Flores has done a phenomenal job this season, leading Miami to 10 wins.
I’m not too proud to admit I was wrong about him.
During his two-year tenure as the Dolphins’ coach I didn’t always believe winning was his top priority, because the franchise’s actions during their rebuild didn’t always reflect that.
Last year, when the Dolphins were pulling every tank special in the book — trading and waiving veteran starters, calling ridiculous plays on offense and defense, starting players they claimed off waivers on Tuesday the very next Sunday — I was convinced he was onboard with the efforts to land the draft spot needed to select a promising young quarterback.
You couldn’t tell me any different, and many tried.
Then the Dolphins started winning meaningless games late in the season. Five of them to be exact, and I was confused.
Everything about the franchise’s maneuvers made the case for tanking, but there Flores was coaching a rag-tag roster to victories.
Fortunately, those five wins didn’t cost the franchise Tua Tagovailoa, whom Miami was lucky enough to select with the No. 5 pick because of the hip injury that ended his college season premature.
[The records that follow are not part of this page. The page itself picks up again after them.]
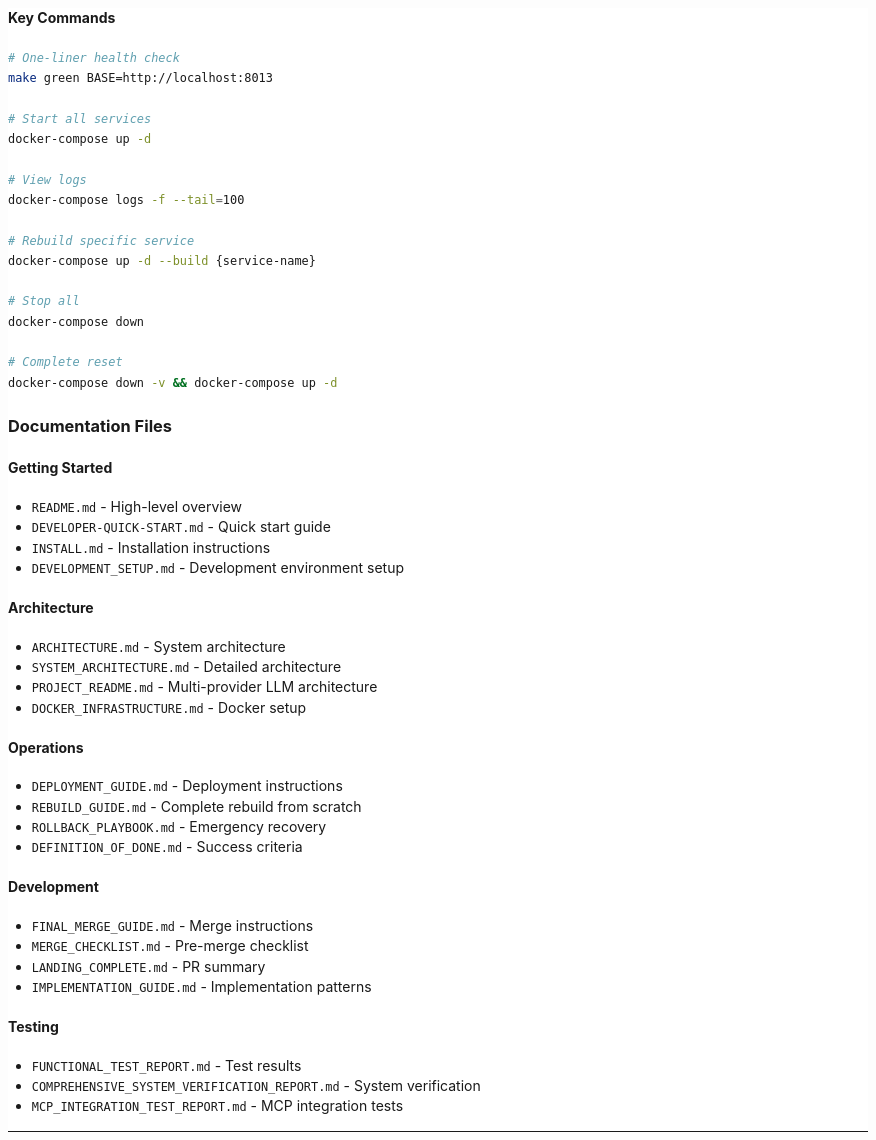 #### **Key Commands**
```bash
# One-liner health check
make green BASE=http://localhost:8013

# Start all services
docker-compose up -d

# View logs
docker-compose logs -f --tail=100

# Rebuild specific service
docker-compose up -d --build {service-name}

# Stop all
docker-compose down

# Complete reset
docker-compose down -v && docker-compose up -d
```

### **Documentation Files**

#### **Getting Started**
- `README.md` - High-level overview
- `DEVELOPER-QUICK-START.md` - Quick start guide
- `INSTALL.md` - Installation instructions
- `DEVELOPMENT_SETUP.md` - Development environment setup

#### **Architecture**
- `ARCHITECTURE.md` - System architecture
- `SYSTEM_ARCHITECTURE.md` - Detailed architecture
- `PROJECT_README.md` - Multi-provider LLM architecture
- `DOCKER_INFRASTRUCTURE.md` - Docker setup

#### **Operations**
- `DEPLOYMENT_GUIDE.md` - Deployment instructions
- `REBUILD_GUIDE.md` - Complete rebuild from scratch
- `ROLLBACK_PLAYBOOK.md` - Emergency recovery
- `DEFINITION_OF_DONE.md` - Success criteria

#### **Development**
- `FINAL_MERGE_GUIDE.md` - Merge instructions
- `MERGE_CHECKLIST.md` - Pre-merge checklist
- `LANDING_COMPLETE.md` - PR summary
- `IMPLEMENTATION_GUIDE.md` - Implementation patterns

#### **Testing**
- `FUNCTIONAL_TEST_REPORT.md` - Test results
- `COMPREHENSIVE_SYSTEM_VERIFICATION_REPORT.md` - System verification
- `MCP_INTEGRATION_TEST_REPORT.md` - MCP integration tests

---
While many praised Flores for delivering those five wins with a paper-thin roster, I couldn’t overlook how poorly the team performed statistically.
Except for being one of the NFL’s least penalized teams, there wasn’t a single aspect of the 2019 Dolphins that wasn’t statistically embarrassing.
Luckily, Flores took issue with it too, and changed one-third of his coaching staff. He hired a more experienced offensive coordinator (Chan Gailey) and named his protégé (Josh Boyer) his defensive coordinator.
The roster also got a massive overhaul thanks to owner Steve Ross’ fat checkbook, and the bounty of draft picks Miami squirreled away.
And even though everyone in the NFL was forced to hold the offseason program remotely, the Dolphins didn’t let that stop them from producing early wins.
Then Miami keep winning, delivering 10 of the last 13 games, and its the culture that Flores has built, the top ranked defense that he’s installed, that serves as the catalyst.
If that isn’t Coach of the Year worthy, then what is?
While replacing quarterback Ryan Fitzpatrick with Tagovailoa in week eight was the right thing to do for the franchise’s future, I felt the 2020 season, and this team’s chances of getting into the postseason were being sacrificed.
That decision made it seem that wins weren’t Miami’s priority because Tagovailoa wasn’t ready to lead a team to the playoffs, and I’d argue that he’s still not the quarterback that gives the Dolphins the best chance to win.
That’s Fitzpatrick, and he proved that with Saturday’s last-minute victory over the Las Vegas Raiders, where he rallied the Dolphins to score 13 points in the game’s final four minutes.
Yesterday was the second time this season Flores has benched Tagovailoa for Fitzpatrick, hoping that the 15-year veteran would pull a rabbit out of his hat doing the type of magic tricks that got him nicknamed Fitzmagic.
“There’s a lot of people in that locker room who are trying to win,” Flores said. “That’s at the forefront of the decisions that I’m going to make here today and moving forward as long as I am here.”
Making that quarterback switch, ignoring all the messages it sends the players and fan base, proves that wins are indeed Flores’ priority. And more importantly, its evidence that he’ll do what’s necessary to get them.
Doing what’s best for the franchise today and long-term doesn’t always align.
They aren’t always black or white decisions. Sometimes they’re gray and require a balancing act.
But Flores has proven that finding a way to deliver wins is his main priority, and that should be encouraging to every Dolphins fan because it means the right foundation is being laid.
And Flores’ foundation, these 10 wins for a rebuilding franchise, is worthy of national recognition.